*** Opening DATA ***

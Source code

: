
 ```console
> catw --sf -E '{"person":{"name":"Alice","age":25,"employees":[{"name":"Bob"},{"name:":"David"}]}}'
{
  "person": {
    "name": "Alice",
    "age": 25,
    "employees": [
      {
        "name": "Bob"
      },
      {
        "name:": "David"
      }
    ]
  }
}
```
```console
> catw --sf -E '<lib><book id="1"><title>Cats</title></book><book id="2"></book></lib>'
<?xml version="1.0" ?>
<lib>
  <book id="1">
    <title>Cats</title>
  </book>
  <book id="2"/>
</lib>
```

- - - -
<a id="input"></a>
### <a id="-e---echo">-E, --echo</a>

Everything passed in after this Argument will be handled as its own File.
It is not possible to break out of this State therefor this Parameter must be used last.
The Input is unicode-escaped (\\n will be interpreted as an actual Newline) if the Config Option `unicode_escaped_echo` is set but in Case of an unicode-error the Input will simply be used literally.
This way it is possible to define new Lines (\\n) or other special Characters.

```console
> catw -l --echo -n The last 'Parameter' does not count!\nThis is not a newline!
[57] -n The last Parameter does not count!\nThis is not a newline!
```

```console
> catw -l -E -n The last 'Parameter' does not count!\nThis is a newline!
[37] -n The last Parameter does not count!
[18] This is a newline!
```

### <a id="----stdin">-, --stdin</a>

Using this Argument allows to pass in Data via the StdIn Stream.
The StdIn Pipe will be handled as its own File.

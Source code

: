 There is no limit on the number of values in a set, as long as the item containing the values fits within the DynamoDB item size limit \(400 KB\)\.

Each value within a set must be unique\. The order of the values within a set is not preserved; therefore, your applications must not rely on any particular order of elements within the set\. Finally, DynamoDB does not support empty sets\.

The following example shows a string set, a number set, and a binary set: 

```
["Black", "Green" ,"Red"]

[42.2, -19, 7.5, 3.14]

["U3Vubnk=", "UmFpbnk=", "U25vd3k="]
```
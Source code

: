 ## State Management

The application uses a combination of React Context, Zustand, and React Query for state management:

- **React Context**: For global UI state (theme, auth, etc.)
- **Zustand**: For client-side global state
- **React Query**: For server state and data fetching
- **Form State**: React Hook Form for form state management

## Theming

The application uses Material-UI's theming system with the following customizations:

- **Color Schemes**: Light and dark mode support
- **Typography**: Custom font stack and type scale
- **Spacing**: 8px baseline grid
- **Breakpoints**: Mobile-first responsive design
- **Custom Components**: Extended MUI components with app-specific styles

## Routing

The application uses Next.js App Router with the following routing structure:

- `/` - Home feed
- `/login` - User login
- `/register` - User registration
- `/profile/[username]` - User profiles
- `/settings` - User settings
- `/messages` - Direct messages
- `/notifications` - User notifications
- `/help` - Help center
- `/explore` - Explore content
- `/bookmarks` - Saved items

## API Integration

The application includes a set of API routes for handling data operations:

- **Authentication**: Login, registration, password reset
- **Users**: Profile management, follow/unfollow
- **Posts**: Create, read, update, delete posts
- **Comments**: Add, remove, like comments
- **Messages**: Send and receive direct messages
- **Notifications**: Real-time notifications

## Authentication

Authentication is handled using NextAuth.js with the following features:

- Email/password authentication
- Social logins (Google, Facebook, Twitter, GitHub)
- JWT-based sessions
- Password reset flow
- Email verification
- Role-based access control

*** Closing DATA ***
*** Opening DATA ***

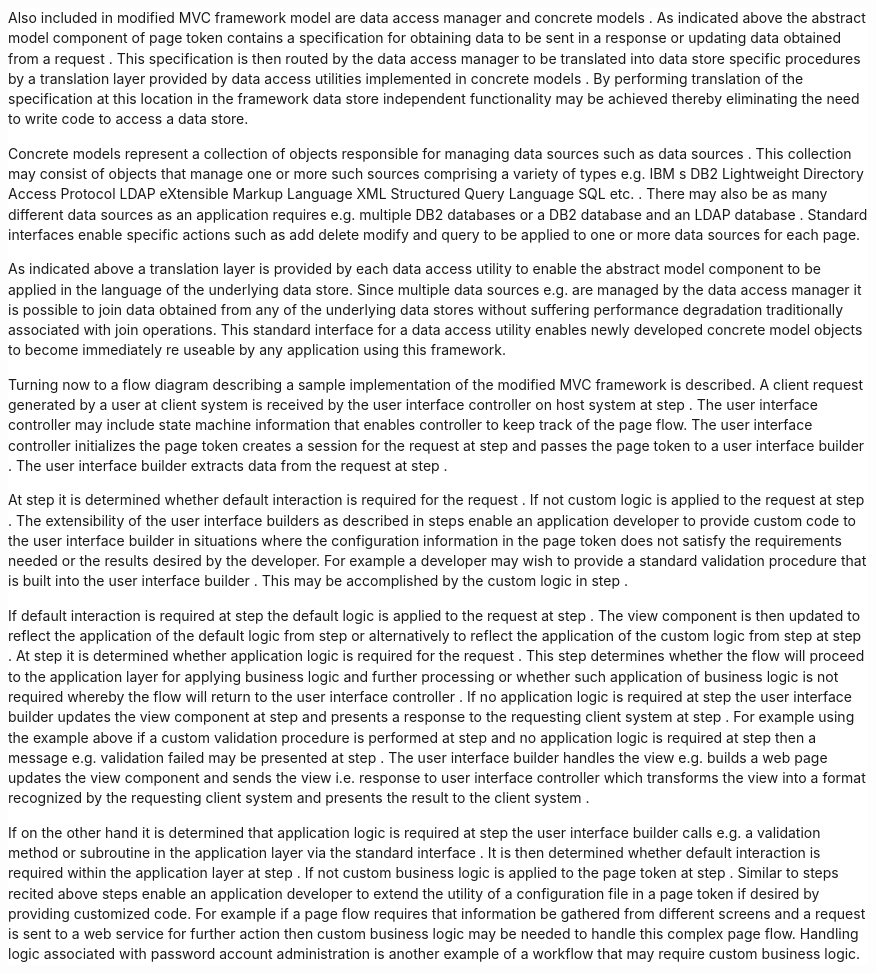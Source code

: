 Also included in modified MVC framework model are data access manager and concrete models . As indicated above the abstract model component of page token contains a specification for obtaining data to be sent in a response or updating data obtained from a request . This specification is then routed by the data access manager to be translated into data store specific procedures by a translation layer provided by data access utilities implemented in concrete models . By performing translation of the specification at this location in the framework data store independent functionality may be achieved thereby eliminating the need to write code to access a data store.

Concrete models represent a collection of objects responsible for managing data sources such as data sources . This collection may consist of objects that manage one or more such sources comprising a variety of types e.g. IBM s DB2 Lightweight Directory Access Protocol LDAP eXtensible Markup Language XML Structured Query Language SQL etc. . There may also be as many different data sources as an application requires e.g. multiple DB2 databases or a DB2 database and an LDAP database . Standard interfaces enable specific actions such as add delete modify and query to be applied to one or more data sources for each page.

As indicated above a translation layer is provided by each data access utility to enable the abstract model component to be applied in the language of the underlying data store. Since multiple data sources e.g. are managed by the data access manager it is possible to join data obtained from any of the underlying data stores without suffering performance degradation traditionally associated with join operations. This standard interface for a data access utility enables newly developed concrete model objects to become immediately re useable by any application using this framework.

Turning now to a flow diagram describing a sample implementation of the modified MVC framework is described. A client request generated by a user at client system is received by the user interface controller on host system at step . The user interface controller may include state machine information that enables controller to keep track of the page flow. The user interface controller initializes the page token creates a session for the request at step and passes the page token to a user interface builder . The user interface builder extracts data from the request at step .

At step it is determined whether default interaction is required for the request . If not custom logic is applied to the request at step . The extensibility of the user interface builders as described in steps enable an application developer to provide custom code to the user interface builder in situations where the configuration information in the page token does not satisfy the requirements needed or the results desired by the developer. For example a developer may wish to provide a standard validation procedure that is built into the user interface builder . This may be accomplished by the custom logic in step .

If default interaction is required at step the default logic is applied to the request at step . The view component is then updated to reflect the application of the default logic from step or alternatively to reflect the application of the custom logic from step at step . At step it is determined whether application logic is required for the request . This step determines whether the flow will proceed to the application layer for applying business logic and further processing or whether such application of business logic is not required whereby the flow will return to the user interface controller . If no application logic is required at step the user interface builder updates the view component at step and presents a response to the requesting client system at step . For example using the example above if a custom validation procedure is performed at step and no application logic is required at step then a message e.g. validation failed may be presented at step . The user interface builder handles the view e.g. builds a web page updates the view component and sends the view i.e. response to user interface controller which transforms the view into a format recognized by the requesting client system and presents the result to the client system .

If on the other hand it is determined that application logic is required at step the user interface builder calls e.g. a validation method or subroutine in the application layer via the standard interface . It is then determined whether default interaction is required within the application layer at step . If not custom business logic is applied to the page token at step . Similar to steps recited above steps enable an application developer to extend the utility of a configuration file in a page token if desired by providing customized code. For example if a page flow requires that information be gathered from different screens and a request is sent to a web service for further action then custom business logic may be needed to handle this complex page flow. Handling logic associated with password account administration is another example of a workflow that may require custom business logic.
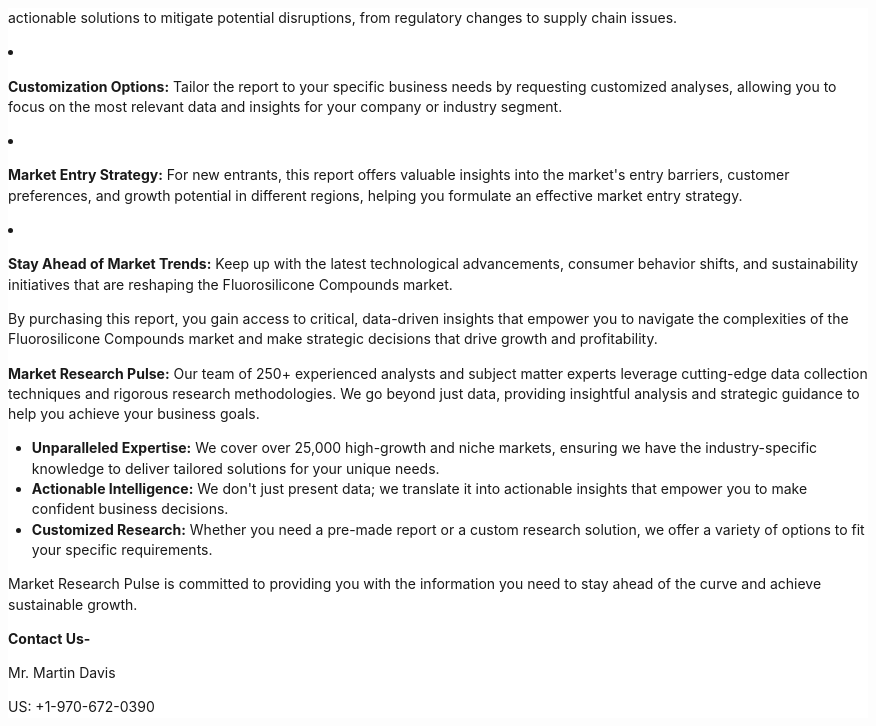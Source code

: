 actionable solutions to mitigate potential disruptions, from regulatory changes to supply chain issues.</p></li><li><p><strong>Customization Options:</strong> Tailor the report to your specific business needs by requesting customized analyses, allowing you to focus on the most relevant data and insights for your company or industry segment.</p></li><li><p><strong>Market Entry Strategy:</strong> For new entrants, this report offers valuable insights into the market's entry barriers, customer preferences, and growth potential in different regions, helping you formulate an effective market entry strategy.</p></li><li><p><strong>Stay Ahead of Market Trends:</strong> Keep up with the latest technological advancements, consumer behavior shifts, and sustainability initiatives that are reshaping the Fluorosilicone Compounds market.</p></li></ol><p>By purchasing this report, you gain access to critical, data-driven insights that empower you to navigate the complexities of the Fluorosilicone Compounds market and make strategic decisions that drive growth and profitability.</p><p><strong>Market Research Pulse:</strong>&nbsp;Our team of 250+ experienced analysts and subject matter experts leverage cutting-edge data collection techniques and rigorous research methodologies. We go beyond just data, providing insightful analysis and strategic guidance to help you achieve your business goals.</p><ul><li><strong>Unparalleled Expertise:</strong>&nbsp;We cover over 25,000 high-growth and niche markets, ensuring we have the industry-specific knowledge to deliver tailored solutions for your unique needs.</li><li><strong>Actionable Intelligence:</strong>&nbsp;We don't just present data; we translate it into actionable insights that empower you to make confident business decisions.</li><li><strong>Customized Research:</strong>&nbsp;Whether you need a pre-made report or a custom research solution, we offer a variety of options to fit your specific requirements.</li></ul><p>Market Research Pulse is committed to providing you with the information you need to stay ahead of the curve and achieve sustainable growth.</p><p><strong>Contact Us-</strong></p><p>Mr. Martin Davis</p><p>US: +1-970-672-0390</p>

*** Closing DATA ***
*** Opening DATA ***

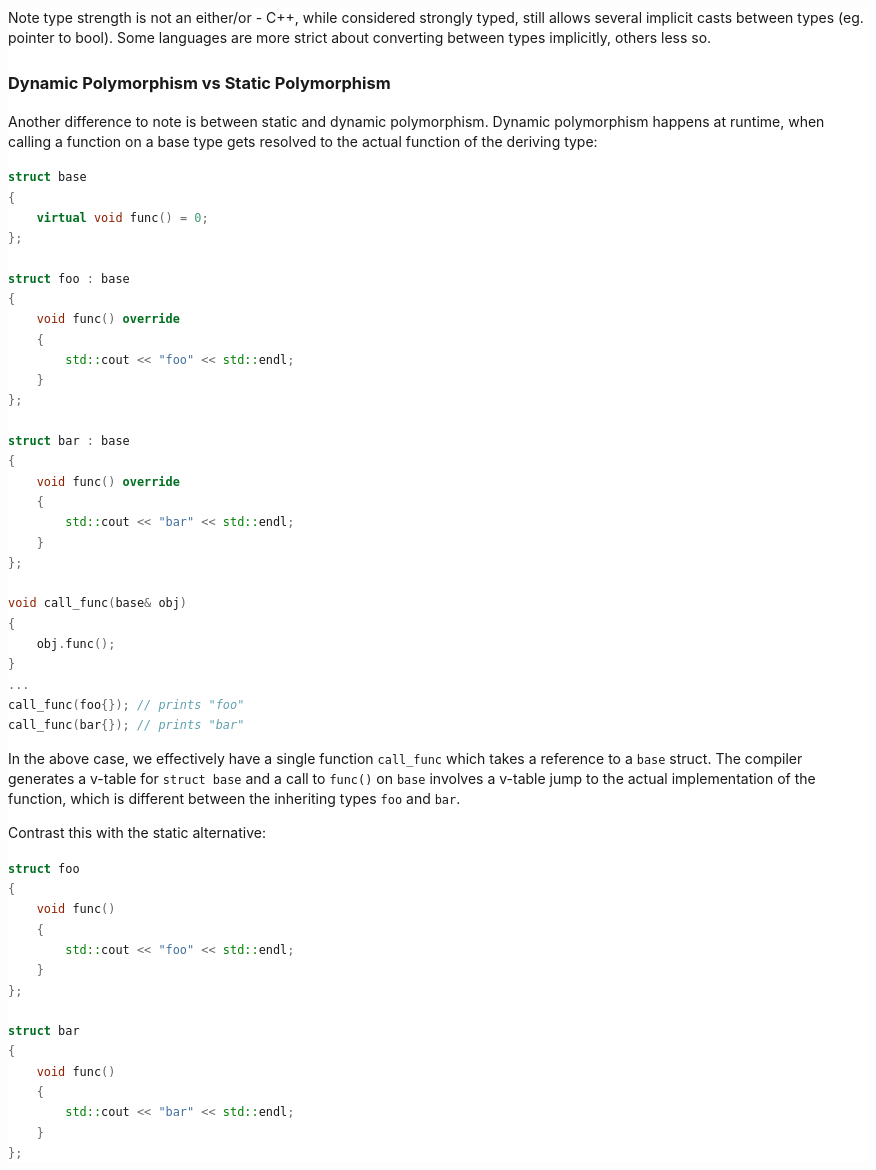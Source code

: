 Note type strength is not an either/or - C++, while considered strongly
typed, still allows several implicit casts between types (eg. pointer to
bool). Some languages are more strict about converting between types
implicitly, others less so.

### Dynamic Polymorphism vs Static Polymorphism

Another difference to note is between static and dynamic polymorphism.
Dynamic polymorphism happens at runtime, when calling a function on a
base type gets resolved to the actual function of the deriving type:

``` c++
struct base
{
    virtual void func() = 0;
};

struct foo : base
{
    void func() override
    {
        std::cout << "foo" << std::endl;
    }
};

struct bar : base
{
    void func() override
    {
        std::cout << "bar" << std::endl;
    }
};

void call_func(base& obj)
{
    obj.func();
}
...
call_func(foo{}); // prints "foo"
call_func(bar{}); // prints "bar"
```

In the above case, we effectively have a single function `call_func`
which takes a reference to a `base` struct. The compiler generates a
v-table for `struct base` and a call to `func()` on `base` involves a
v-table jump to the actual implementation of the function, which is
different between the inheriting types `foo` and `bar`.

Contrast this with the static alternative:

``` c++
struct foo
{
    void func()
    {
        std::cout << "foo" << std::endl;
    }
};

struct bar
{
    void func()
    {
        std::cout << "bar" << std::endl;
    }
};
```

*** Closing DATA ***

■ **BRIEF**: Above are the entries. Quote exactly the lines from the one bearing "- **Messages**: Send" through the one bearing "- JWT-based sessions".

■ **COMPLETED EXERCISE**:
- **Messages**: Send and receive direct messages
- **Notifications**: Real-time notifications

## Authentication

Authentication is handled using NextAuth.js with the following features:

- Email/password authentication
- Social logins (Google, Facebook, Twitter, GitHub)
- JWT-based sessions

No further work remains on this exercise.